_Task item_
Set out exactly, line by line, the stretch of data below that begins at the line containing "that updates the" and ends at the line containing "The input data", with both ends kept.

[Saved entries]

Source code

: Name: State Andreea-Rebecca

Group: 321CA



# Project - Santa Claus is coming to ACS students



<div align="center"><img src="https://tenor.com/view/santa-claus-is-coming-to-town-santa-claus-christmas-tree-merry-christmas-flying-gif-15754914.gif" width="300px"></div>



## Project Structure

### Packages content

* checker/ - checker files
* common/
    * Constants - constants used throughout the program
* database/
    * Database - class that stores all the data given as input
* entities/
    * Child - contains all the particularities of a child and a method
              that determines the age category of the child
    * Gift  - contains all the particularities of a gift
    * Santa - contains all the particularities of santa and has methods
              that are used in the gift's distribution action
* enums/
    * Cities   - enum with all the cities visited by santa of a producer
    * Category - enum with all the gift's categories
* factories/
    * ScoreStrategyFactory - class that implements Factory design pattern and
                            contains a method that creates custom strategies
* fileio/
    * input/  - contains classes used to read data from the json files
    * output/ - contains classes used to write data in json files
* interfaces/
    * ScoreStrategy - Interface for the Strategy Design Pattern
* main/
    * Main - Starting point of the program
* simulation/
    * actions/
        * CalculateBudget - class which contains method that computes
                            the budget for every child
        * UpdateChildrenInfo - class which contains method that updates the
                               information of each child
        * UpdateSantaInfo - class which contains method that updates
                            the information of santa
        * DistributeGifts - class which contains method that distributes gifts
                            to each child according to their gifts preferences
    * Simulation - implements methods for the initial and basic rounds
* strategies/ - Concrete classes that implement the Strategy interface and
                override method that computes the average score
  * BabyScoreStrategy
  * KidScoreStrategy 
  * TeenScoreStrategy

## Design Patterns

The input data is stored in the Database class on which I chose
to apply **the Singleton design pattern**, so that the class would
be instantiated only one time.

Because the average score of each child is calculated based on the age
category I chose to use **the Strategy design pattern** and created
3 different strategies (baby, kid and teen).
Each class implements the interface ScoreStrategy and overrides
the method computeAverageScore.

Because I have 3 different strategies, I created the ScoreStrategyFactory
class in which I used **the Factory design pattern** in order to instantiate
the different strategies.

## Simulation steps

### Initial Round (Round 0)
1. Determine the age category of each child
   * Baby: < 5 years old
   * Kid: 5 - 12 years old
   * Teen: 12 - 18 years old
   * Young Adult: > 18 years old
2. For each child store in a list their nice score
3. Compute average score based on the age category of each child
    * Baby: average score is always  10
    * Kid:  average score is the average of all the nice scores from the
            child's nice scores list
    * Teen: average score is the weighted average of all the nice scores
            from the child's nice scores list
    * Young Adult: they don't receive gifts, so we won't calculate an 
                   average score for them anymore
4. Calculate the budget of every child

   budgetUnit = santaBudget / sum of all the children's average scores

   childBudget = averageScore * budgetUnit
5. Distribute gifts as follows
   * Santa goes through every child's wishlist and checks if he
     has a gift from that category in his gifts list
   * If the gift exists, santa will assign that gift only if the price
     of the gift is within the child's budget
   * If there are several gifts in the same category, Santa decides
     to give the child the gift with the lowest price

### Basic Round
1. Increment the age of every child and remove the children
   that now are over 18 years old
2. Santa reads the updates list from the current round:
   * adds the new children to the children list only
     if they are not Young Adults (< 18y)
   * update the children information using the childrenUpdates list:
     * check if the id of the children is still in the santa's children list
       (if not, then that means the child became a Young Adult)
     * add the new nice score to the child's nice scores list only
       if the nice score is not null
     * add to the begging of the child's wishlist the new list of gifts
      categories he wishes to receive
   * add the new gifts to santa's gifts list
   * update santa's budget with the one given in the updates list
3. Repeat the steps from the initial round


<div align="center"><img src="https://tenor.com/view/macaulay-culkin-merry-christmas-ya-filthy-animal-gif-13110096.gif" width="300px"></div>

_Exercise response_
        * UpdateChildrenInfo - class which contains method that updates the
                               information of each child
        * UpdateSantaInfo - class which contains method that updates
                            the information of santa
        * DistributeGifts - class which contains method that distributes gifts
                            to each child according to their gifts preferences
    * Simulation - implements methods for the initial and basic rounds
* strategies/ - Concrete classes that implement the Strategy interface and
                override method that computes the average score
  * BabyScoreStrategy
  * KidScoreStrategy 
  * TeenScoreStrategy

## Design Patterns

The input data is stored in the Database class on which I chose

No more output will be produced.